The flight left Cairo as scheduled that fine Friday morning. Cairo was cool and dry with the occasional morning mist overhanging the sky. The plane had a mix of passengers, those of us who embarked locally and many others who joined on transit from other parts of the world, particularly the large numbers that were coming from Umrah in Saudi Arabia. The plane, a 737 Boeing type was filled to the brim. However, the plane is medium-sized and most passengers were within sight of each other.

Soon the plane was nosing up and in a short while was rising above the clouds and was heading to cruising at near the maximum level. It was a day’s flight and the aircraft cabin bustled with activities as soon as the seat belt and no-smoking signs were off. The flight attendants sauntered the aisles taking one complaint or the other, and elsewhere in the cabin, passengers took leave of their seats to chat up with others. In due course refreshments and lunch were served. Definitely, the aircraft was now at cruising level, the journey was almost halfway and the attendants were clearing up so that passengers could ease up for the rest of the way.

It was at that moment tragedy nearly struck. One of the passengers, seated somewhere in the mid of the cabin left for the toilet at the back. Just before reaching the toilet, he tottered and collapsed. Those who witnessed the collapse related that his eyeballs went white before he fell unconscious on one of the seated passengers. Nearby seated passengers rose to help and the cabin crew immediately arrived to keep away the crowd. Then the cry of “is there a doctor on board?” went through the cabin. Fortunately, there was a doctor on the flight and he quickly left his seat to come to the aid of the beleaguered passenger. Some anguished moments passed as every passenger’s eyes were foisted on the doctor who was crouched over the fallen passenger. We then saw him sit up and was aided into the toilet. Happily enough, moments later we saw him walking back to his seat unaided.  

The entire plane seemed to have heaved a big sigh of relief. It was time to put the frightful episode behind us and once more stretch our legs to enjoy the rest of the journey. That was destined not to be. Soon another cry went up, ‘where is the doctor, please?’ Suddenly the cabin crew was rushing to the trouble spot with the doctor in tow. Information quickly spread around the cabin that a lady had fainted and was in danger of going into a coma. She was traveling with her relations who told the doctor that she is a diabetic patient who had refused to put the day’s Ramadan fast aside despite the obvious decline in her condition. The crew was able to clear the crowd that had left their seats to assist. One of the passengers rummaged through his bag to bring out a piece of equipment to measure sugar level. A bottle of Pepsi was also found and administered and with the doctor superintending, some recovery was observed. For the rest of the journey, all attention was focused on the lady as it seemed she was much slower to recover than the first afflicted.

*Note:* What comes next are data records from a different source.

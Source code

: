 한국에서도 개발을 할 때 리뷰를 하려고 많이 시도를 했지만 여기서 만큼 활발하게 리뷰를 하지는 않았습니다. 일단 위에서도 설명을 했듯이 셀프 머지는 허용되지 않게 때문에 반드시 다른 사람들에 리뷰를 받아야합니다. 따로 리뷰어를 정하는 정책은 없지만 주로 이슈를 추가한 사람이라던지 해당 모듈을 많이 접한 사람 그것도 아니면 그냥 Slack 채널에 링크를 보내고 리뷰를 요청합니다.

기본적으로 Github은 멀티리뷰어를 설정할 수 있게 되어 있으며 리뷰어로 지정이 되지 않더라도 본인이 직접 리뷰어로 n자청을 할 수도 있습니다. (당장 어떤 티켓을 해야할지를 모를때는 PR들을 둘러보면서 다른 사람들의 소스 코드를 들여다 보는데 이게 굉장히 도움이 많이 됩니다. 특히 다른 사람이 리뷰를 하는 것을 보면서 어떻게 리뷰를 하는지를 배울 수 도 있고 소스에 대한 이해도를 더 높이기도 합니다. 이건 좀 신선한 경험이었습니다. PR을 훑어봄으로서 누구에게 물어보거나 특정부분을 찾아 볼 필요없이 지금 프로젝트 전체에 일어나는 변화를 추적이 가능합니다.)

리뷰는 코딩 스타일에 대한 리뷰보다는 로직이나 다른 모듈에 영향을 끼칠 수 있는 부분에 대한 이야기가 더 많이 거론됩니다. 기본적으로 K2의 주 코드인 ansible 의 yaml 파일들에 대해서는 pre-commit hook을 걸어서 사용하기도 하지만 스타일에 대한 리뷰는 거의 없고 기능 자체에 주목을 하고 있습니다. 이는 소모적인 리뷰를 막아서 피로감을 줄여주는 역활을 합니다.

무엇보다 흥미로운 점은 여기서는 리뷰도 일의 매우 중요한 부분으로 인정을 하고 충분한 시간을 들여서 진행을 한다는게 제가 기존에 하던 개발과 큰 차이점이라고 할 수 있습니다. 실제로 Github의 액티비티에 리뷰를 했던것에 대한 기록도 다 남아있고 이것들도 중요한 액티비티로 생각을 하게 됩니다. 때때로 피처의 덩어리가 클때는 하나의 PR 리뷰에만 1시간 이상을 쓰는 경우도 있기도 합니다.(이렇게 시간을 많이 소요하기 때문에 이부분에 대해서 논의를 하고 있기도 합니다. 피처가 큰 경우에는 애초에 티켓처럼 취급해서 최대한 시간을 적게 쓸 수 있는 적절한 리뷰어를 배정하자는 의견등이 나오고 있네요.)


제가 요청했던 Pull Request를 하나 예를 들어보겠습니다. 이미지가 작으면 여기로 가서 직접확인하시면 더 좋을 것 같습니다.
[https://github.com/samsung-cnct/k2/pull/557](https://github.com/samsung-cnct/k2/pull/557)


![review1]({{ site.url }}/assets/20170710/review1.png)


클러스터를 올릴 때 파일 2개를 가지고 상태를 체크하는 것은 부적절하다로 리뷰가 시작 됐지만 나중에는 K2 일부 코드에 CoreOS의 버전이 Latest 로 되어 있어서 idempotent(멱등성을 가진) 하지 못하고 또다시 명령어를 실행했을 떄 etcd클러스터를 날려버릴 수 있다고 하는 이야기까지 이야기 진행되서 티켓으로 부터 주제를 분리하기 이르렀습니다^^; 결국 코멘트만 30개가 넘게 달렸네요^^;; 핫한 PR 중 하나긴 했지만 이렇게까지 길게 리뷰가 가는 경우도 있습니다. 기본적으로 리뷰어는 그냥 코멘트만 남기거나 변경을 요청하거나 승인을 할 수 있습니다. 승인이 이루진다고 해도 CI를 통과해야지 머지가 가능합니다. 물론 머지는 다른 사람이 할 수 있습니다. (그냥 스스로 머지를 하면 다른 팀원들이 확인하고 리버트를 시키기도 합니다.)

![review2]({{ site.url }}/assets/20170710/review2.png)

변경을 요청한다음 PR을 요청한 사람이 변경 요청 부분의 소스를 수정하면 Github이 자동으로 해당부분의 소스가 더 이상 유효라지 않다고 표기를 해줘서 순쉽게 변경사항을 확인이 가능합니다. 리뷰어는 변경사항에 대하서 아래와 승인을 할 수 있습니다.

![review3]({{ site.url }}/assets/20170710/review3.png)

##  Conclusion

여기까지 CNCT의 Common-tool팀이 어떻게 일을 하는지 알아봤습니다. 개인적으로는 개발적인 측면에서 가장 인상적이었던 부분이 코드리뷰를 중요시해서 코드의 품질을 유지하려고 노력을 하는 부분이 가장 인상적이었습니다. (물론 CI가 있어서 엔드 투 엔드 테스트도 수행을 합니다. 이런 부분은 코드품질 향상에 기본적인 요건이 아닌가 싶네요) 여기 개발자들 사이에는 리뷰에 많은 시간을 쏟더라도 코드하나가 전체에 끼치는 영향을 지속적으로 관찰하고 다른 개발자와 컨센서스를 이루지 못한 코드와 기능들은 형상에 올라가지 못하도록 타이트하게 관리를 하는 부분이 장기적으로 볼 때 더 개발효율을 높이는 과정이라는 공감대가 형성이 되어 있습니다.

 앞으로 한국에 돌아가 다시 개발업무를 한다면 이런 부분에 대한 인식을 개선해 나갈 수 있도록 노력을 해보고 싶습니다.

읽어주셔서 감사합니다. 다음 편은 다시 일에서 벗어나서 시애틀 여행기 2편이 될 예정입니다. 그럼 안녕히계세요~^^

When the patient became conscious and seemed to stabilise, the doctor returned to his seat. On his way back to his seat I engaged him in a conversation. Much traveled himself, the doctor has seen these kinds of episodes times and again. And that if not left to luck and the presence of medical personnel, the situation would have led to dire consequences. He is surprised that up till now airlines do not deem it their responsibility to permanently have among their crew at least one medical personnel to meet these kinds of exigencies. They should also have well-stocked first-aid boxes with all the first-line medical supplies that could be deployed in a variety of cases. I agreed with him.

Nevertheless, we also agreed that these episodes were one-off cases, and to have medical personnel on every flight might be rather stretching it too far. Medical personnel could be expensive to employ and keep and even the richest airlines might not cope. However, some middle ground must be found to avoid a tragic occurrence in flight. Probably, the crew could be given more intensive training on how to deal with medical emergencies. Together with more well-stocked first-aid boxes, tragedies could be avoided. And with luck whenever the cry goes up in flight, ‘is there a doctor on board?’ there would always be someone to answer in the affirmative.